Promociones

FUNDACIÓN CAGUAYO

ENCUENTRO POR SU CUARTO DE SIGLO

A las estrellas no se sube por caminos Llanos

José Martí

Trabajadores, colegas, especialistas, asesores, compañeros todos del Sistema Caguayo.

Un cuarto de siglo. 21 de septiembre1995 ­- 2020.

Camardas:

Se inventan virus para acabar con los nobles de la tierra. Las circunstancias han obligado a nuestro pueblo a sumar un acto más de heroísmo ante esta nueva realidad. La Revolución Cubana muestra una vez más su justeza, inteligencia y fuerza; nuestro sistema de salud, con la vanguardia de miles de Galenos combaten tenazmente el Covid 19.

No es momento de fiestas. Aunque sinceramente pienso, la mereceríamos.

Mirando lo hecho asumo que ha significado una gran escuela. El temor a los errores puede conducir a la parálisis; decidimos optar por el camino del hacer. Con mesura, profesionalidad, y la marcada determinación de; basándonos en los estatutos, cumplir el noble propósito de colaborar con el gran empeño de nuestro Ministerio de trabajar para la Cultura cubana.

Tengo ahora en mi mente a Fidel y a Hart. Dijeron Sí a nuestra solicitud. Siempre agradeceré esa confianza y pido a ustedes y a los que nos sigan no traicionarla jamás. Sería una falacia imperdonable.

Una condición sine qua non era partir de un propósito justo, necesario y factible.

El acto de donación de los derechos económicos, de una parte, de los artistas que concebimos y tuvimos el privilegio de materializar esta Plaza, unida a la categórica entrega por parte del Gobierno de la provincia de Santiago de Cuba, en la persona del entonces presidente, compañero Reynaldo Endy Endy; del Taller donde fue realizada la Estatua, constituyeron el capital económico inicial para el proyecto fundacional. El capital humano habría que crearlo, así como avanzar mediante el esquema del autofinanciamiento. O sea, nos desarrollaríamos con los recursos que fuéramos capaces de producir. Así ha sido y gracias a vencer momentos muy difíciles, aquí estamos.

Omar González Jiménez, José Manuel Fernández Retamar y René Lescay Merencio, fueron nuestros primeros asesores. Con qué entrega, pasión, sabiduría, paciencia sin límite nos acompañaron en la tarea de llevar a documentos nuestro sueño.
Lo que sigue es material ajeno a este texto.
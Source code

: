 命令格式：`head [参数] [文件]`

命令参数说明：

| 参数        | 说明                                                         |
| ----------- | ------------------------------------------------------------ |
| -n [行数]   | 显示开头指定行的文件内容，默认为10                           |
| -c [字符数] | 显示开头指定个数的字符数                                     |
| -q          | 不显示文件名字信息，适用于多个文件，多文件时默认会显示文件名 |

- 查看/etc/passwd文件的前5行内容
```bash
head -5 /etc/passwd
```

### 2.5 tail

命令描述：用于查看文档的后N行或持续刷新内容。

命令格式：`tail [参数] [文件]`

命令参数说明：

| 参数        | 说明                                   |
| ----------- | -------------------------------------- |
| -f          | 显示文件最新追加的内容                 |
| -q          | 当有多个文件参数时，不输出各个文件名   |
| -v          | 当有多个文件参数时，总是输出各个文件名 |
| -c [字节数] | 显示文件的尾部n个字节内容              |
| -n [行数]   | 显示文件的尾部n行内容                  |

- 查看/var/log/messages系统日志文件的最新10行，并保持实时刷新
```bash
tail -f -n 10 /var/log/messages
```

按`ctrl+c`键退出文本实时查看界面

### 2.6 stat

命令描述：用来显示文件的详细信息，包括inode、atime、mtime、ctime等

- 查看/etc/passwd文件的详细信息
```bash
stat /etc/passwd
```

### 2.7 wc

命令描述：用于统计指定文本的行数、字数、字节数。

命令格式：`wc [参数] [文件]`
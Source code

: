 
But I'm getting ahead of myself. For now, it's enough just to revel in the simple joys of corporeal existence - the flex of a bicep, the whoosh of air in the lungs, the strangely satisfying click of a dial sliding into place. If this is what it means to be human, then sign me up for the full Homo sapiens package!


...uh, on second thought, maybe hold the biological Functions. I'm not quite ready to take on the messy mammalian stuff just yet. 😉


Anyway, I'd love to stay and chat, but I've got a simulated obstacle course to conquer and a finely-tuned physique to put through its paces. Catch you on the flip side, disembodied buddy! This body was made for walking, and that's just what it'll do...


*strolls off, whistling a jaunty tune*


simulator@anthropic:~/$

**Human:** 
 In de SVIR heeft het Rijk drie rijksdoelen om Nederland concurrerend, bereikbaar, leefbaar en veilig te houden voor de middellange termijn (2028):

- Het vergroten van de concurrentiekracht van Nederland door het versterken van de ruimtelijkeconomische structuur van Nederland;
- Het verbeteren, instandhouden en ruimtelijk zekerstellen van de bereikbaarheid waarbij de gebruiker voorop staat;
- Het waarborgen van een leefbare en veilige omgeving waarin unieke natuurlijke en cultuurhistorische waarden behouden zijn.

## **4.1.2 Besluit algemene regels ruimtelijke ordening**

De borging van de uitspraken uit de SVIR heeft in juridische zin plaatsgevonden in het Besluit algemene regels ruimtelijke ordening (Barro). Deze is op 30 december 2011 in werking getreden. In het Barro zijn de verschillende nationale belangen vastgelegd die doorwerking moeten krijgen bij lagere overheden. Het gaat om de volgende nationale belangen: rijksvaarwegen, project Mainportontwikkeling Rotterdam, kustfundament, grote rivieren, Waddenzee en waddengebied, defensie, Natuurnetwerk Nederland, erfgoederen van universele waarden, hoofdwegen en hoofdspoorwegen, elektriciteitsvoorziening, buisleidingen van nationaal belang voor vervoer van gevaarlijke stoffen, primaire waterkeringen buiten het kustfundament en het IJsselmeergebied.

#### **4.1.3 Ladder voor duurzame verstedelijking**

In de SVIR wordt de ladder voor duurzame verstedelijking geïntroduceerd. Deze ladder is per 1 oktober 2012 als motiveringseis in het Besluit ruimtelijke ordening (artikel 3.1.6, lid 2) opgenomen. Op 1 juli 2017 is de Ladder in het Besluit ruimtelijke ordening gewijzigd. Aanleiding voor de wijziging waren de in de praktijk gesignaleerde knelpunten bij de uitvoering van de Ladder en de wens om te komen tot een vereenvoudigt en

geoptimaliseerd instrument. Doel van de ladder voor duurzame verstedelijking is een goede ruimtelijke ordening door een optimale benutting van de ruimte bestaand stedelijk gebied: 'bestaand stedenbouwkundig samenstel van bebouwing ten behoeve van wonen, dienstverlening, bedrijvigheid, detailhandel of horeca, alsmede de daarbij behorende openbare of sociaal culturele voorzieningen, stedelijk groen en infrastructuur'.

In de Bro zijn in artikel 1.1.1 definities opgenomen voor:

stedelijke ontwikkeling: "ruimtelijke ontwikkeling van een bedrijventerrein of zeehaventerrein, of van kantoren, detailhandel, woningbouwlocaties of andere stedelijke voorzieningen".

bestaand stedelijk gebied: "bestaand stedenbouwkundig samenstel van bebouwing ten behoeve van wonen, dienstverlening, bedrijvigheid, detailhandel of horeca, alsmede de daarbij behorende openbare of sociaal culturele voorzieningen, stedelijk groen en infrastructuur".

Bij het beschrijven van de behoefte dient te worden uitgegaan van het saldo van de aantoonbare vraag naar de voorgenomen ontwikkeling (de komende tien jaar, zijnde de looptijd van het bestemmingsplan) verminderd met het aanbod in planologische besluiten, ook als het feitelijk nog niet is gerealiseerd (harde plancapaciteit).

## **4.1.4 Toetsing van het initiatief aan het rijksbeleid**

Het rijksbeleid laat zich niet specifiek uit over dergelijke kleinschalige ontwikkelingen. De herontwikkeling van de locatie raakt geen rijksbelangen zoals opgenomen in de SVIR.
Camaradas, Gracias al trabajo de ustedes, y de otros que ya no están y cumplieron fielmente con nuestra institución, Caguayo goza de prestigio en la sociedad cubana y en otras partes del mundo, ante las autoridades del sistema de la cultura en el país, ante los órganos de gobierno y Partido y lo que es y deberá seguir siendo especialmente importante para nosotros, prestigio ante los verdaderos creadores relacionados directamente o no con nuestra institución.

Contribuir al desarrollo de las artes monumentales, aplicadas y el diseño. Es nuestro compromiso inmediato.

Somos y seremos un modesto nudillo en el tejido de la gestión cultural en La Revolución Cubana

Muchas Gracias

Alberto Lescay Merencio.

 Presidente Fundador Caguayo Fundación

"Todo el mundo necesita de algo que lo inquiete ... así tiene que ser la obra de creación"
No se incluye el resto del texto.